# [Task prompt]
Each line of the data holding "generate" should be found and copied.

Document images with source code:

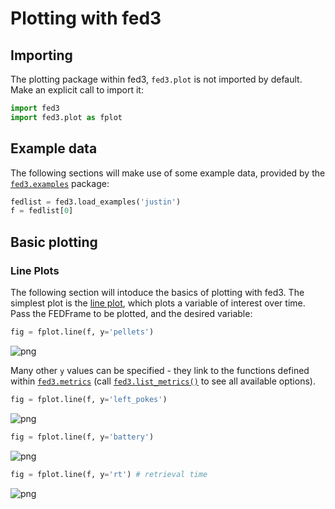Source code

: # Plotting with fed3

## Importing

The plotting package within fed3, `fed3.plot` is not imported by default.  Make an explicit call to import it:


```python
import fed3
import fed3.plot as fplot
```

## Example data

The following sections will make use of some example data, provided by the [`fed3.examples`](https://earnestt1234.github.io/fed3/fed3/examples/index.html) package:


```python
fedlist = fed3.load_examples('justin')
f = fedlist[0]
```

## Basic plotting

### Line Plots

The following section will intoduce the basics of plotting with fed3.  The simplest plot is the [line plot](https://earnestt1234.github.io/fed3/fed3/plot/simple.html#fed3.plot.simple.line), which plots a variable of interest over time.  Pass the FEDFrame to be plotted, and the desired variable:


```python
fig = fplot.line(f, y='pellets')
```


    
![png](https://raw.githubusercontent.com/earnestt1234/fed3/plots_docs/img/plots_getting_started/plots_getting_started_6_0.png)
    


Many other `y` values can be specified - they link to the functions defined within [`fed3.metrics`](https://earnestt1234.github.io/fed3/fed3/metrics/index.html) (call [`fed3.list_metrics()`](https://earnestt1234.github.io/fed3/fed3/index.html#fed3.list_metrics) to see all available options).


```python
fig = fplot.line(f, y='left_pokes')
```


    
![png](https://raw.githubusercontent.com/earnestt1234/fed3/plots_docs/img/plots_getting_started/plots_getting_started_8_0.png)
    



```python
fig = fplot.line(f, y='battery')
```


    
![png](https://raw.githubusercontent.com/earnestt1234/fed3/plots_docs/img/plots_getting_started/plots_getting_started_9_0.png)
    



```python
fig = fplot.line(f, y='rt') # retrieval time
```


    
![png](https://raw.githubusercontent.com/earnestt1234/fed3/plots_docs/img/plots_getting_started/plots_getting_started_10_0.png)
    

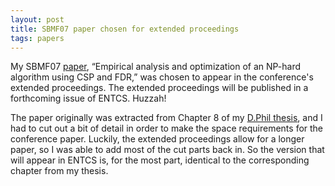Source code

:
 ```yaml
---
layout: post
title: SBMF07 paper chosen for extended proceedings
tags: papers
---
```


My SBMF07 [paper](/publications/014-csp-algorithm-study/), “Empirical
analysis and optimization of an NP-hard algorithm using CSP and FDR,”
was chosen to appear in the conference's extended proceedings.  The
extended proceedings will be published in a forthcoming issue of
ENTCS.  Huzzah!

The paper originally was extracted from Chapter 8 of my [D.Phil
thesis](/publications/012-dphil-thesis/), and I had to cut out a bit
of detail in order to make the space requirements for the conference
paper.  Luckily, the extended proceedings allow for a longer paper, so
I was able to add most of the cut parts back in.  So the version that
will appear in ENTCS is, for the most part, identical to the
corresponding chapter from my thesis.
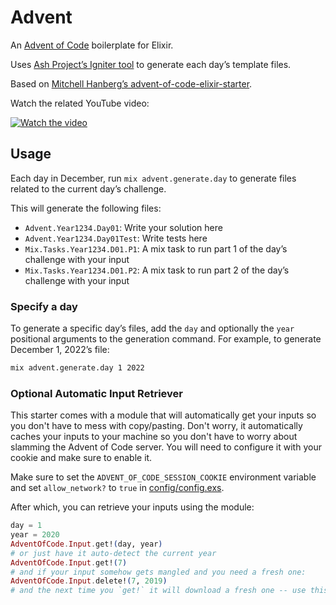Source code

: # Advent

An [Advent of Code](https://www.adventofcode.com) boilerplate for Elixir.

Uses [Ash Project’s Igniter tool](https://github.com/ash-project/igniter) to generate each day’s template files.

Based on [Mitchell Hanberg’s advent-of-code-elixir-starter](https://github.com/mhanberg/advent-of-code-elixir-starter).

Watch the related YouTube video:

[![Watch the video](https://img.youtube.com/vi/gpaV4bgEG-g/maxresdefault.jpg)](https://youtu.be/gpaV4bgEG-g)

## Usage

Each day in December, run `mix advent.generate.day` to generate files related to the current day’s challenge.

This will generate the following files:
- `Advent.Year1234.Day01`: Write your solution here
- `Advent.Year1234.Day01Test`: Write tests here
- `Mix.Tasks.Year1234.D01.P1`: A mix task to run part 1 of the day’s challenge with your input
- `Mix.Tasks.Year1234.D01.P2`: A mix task to run part 2 of the day’s challenge with your input

### Specify a day

To generate a specific day’s files, add the `day` and optionally the `year` positional arguments to the generation command.
For example, to generate December 1, 2022’s file:
```bash
mix advent.generate.day 1 2022
```

### Optional Automatic Input Retriever

This starter comes with a module that will automatically get your inputs so you
don't have to mess with copy/pasting. Don't worry, it automatically caches your
inputs to your machine so you don't have to worry about slamming the Advent of
Code server. You will need to configure it with your cookie and make sure to
enable it.

Make sure to set the `ADVENT_OF_CODE_SESSION_COOKIE` environment variable and set `allow_network?` to `true` in [config/config.exs](config/config.exs).

After which, you can retrieve your inputs using the module:

```elixir
day = 1
year = 2020
AdventOfCode.Input.get!(day, year)
# or just have it auto-detect the current year
AdventOfCode.Input.get!(7)
# and if your input somehow gets mangled and you need a fresh one:
AdventOfCode.Input.delete!(7, 2019)
# and the next time you `get!` it will download a fresh one -- use this sparingly!
```
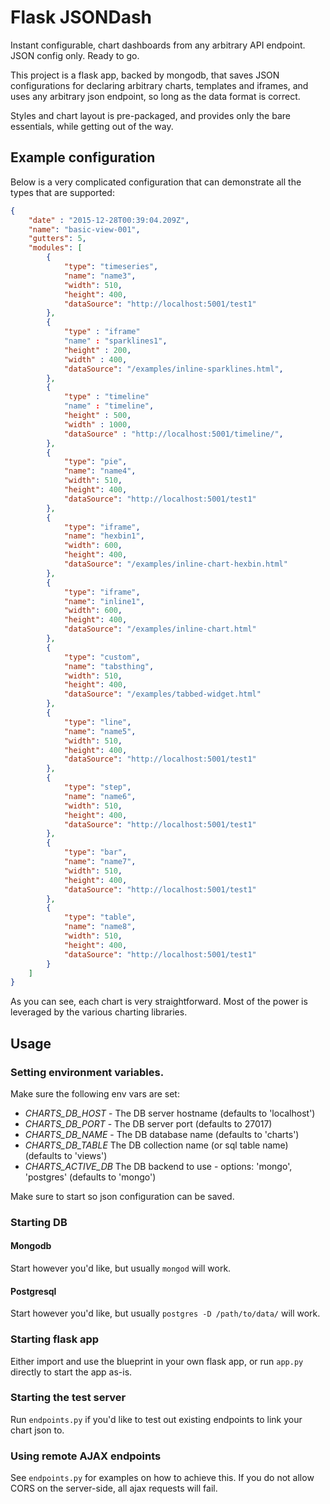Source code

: # Flask JSONDash

Instant configurable, chart dashboards from any arbitrary API endpoint. JSON config only. Ready to go.

This project is a flask app, backed by mongodb, that saves JSON configurations for declaring arbitrary charts, templates and iframes, and uses any arbitrary json endpoint, so long as the data format is correct.

Styles and chart layout is pre-packaged, and provides only the bare essentials, while getting out of the way.

## Example configuration

Below is a very complicated configuration that can demonstrate all the types that are supported:

```json
{
    "date" : "2015-12-28T00:39:04.209Z",
    "name": "basic-view-001",
    "gutters": 5,
    "modules": [
        {
            "type": "timeseries",
            "name": "name3",
            "width": 510,
            "height": 400,
            "dataSource": "http://localhost:5001/test1"
        },
        {
            "type" : "iframe"
            "name" : "sparklines1",
            "height" : 200,
            "width" : 400,
            "dataSource": "/examples/inline-sparklines.html",
        },
        {
            "type" : "timeline"
            "name" : "timeline",
            "height" : 500,
            "width" : 1000,
            "dataSource" : "http://localhost:5001/timeline/",
        },
        {
            "type": "pie",
            "name": "name4",
            "width": 510,
            "height": 400,
            "dataSource": "http://localhost:5001/test1"
        },
        {
            "type": "iframe",
            "name": "hexbin1",
            "width": 600,
            "height": 400,
            "dataSource": "/examples/inline-chart-hexbin.html"
        },
        {
            "type": "iframe",
            "name": "inline1",
            "width": 600,
            "height": 400,
            "dataSource": "/examples/inline-chart.html"
        },
        {
            "type": "custom",
            "name": "tabsthing",
            "width": 510,
            "height": 400,
            "dataSource": "/examples/tabbed-widget.html"
        },
        {
            "type": "line",
            "name": "name5",
            "width": 510,
            "height": 400,
            "dataSource": "http://localhost:5001/test1"
        },
        {
            "type": "step",
            "name": "name6",
            "width": 510,
            "height": 400,
            "dataSource": "http://localhost:5001/test1"
        },
        {
            "type": "bar",
            "name": "name7",
            "width": 510,
            "height": 400,
            "dataSource": "http://localhost:5001/test1"
        },
        {
            "type": "table",
            "name": "name8",
            "width": 510,
            "height": 400,
            "dataSource": "http://localhost:5001/test1"
        }
    ]
}
```

As you can see, each chart is very straightforward. Most of the power is leveraged by the various charting libraries.

## Usage

### Setting environment variables.

Make sure the following env vars are set:

* *CHARTS_DB_HOST* - The DB server hostname (defaults to 'localhost')
* *CHARTS_DB_PORT* - The DB server port (defaults to 27017)
* *CHARTS_DB_NAME* - The DB database name (defaults to 'charts')
* *CHARTS_DB_TABLE* The DB collection name (or sql table name) (defaults to 'views')
* *CHARTS_ACTIVE_DB* The DB backend to use - options: 'mongo', 'postgres' (defaults to 'mongo')

Make sure to start so json configuration can be saved.

### Starting DB

#### Mongodb

Start however you'd like, but usually `mongod` will work.

#### Postgresql

Start however you'd like, but usually `postgres -D /path/to/data/` will work.

### Starting flask app

Either import and use the blueprint in your own flask app, or run `app.py` directly to start the app as-is.

### Starting the test server

Run `endpoints.py` if you'd like to test out existing endpoints to link your chart json to.

### Using remote AJAX endpoints

See `endpoints.py` for examples on how to achieve this. If you do not allow CORS on the server-side, all ajax requests will fail.
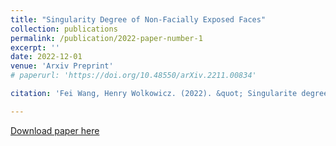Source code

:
 ```yaml
---
title: "Singularity Degree of Non-Facially Exposed Faces"
collection: publications
permalink: /publication/2022-paper-number-1
excerpt: ''
date: 2022-12-01
venue: 'Arxiv Preprint'
# paperurl: 'https://doi.org/10.48550/arXiv.2211.00834'

citation: 'Fei Wang, Henry Wolkowicz. (2022). &quot; Singularite degree of non-facially exposed faces.&quot; <i>10.48550/ARXIV.2211.00834v2</i>.'

---
```



[Download paper here](https://arxiv.org/pdf/2211.00834v2.pdf)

# [Answer]
Uses [Ash Project’s Igniter tool](https://github.com/ash-project/igniter) to generate each day’s template files.
Each day in December, run `mix advent.generate.day` to generate files related to the current day’s challenge.
This will generate the following files:
To generate a specific day’s files, add the `day` and optionally the `year` positional arguments to the generation command.
For example, to generate December 1, 2022’s file:
mix advent.generate.day 1 2022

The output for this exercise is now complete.